Stored data entries
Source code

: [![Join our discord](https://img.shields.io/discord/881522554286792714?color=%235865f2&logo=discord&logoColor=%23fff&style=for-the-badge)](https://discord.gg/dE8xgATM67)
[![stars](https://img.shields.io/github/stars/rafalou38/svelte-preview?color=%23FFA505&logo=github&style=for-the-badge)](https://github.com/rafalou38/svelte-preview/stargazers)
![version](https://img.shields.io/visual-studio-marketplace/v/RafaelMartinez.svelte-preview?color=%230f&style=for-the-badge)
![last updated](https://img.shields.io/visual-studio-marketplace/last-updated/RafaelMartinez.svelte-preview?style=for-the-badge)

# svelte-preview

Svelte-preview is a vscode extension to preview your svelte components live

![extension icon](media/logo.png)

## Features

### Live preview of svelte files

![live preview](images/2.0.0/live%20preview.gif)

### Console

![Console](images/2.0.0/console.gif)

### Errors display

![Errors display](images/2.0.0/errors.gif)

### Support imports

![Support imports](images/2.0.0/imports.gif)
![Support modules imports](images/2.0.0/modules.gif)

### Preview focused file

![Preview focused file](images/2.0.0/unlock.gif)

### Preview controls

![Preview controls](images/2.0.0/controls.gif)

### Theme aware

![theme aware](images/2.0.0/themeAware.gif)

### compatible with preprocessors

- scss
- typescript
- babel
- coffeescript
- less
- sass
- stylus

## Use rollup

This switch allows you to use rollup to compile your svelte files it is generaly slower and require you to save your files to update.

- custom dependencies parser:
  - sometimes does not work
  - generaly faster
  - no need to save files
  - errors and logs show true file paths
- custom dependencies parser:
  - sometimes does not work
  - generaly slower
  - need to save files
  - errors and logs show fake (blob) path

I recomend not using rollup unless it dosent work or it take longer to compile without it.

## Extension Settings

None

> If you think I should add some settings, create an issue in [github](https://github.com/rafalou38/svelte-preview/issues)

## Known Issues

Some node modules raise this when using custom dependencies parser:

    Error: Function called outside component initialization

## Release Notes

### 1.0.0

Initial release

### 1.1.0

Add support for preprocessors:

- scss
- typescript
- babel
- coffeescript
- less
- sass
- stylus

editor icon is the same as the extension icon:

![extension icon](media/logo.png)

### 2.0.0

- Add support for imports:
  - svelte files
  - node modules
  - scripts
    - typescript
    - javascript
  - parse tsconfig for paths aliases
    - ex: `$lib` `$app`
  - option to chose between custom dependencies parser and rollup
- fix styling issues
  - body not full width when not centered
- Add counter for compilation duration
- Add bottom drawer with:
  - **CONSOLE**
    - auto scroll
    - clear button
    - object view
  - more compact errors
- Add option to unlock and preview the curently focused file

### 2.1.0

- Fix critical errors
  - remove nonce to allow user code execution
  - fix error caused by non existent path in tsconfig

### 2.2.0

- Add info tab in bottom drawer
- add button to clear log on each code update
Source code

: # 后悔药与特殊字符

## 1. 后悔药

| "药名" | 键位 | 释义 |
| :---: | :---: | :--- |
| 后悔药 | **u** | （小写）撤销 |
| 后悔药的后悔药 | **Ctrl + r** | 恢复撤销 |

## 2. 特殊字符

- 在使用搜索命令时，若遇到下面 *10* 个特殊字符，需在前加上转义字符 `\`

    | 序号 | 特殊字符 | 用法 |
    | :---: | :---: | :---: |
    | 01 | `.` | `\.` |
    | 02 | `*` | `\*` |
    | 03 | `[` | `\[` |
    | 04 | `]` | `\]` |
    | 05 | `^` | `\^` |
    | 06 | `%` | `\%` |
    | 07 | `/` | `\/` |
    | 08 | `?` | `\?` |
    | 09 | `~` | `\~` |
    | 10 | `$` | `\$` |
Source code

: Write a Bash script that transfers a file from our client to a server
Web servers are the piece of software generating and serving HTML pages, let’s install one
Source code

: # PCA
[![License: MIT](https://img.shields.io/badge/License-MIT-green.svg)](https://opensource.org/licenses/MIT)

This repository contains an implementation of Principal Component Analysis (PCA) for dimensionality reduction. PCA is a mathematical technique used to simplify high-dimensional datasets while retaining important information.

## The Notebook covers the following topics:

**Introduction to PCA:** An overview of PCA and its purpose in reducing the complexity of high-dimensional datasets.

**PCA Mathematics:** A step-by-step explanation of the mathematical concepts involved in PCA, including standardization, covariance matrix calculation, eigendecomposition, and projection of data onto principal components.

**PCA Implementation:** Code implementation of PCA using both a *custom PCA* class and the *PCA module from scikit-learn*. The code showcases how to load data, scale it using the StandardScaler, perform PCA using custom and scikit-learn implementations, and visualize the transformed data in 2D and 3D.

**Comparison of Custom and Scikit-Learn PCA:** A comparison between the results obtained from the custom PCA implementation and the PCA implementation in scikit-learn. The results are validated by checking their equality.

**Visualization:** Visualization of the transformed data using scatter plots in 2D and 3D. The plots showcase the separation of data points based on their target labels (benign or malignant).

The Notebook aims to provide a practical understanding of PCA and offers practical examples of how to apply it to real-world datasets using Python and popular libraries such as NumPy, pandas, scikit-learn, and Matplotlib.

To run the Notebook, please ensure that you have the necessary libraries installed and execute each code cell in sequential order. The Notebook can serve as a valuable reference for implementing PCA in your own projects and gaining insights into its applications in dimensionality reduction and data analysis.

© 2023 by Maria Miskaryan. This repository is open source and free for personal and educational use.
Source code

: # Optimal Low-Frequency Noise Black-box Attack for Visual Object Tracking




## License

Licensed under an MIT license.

### [To do]
Copy out each line of the data that has the word "paths" in it.

### [Result]
  - errors and logs show true file paths
  - parse tsconfig for paths aliases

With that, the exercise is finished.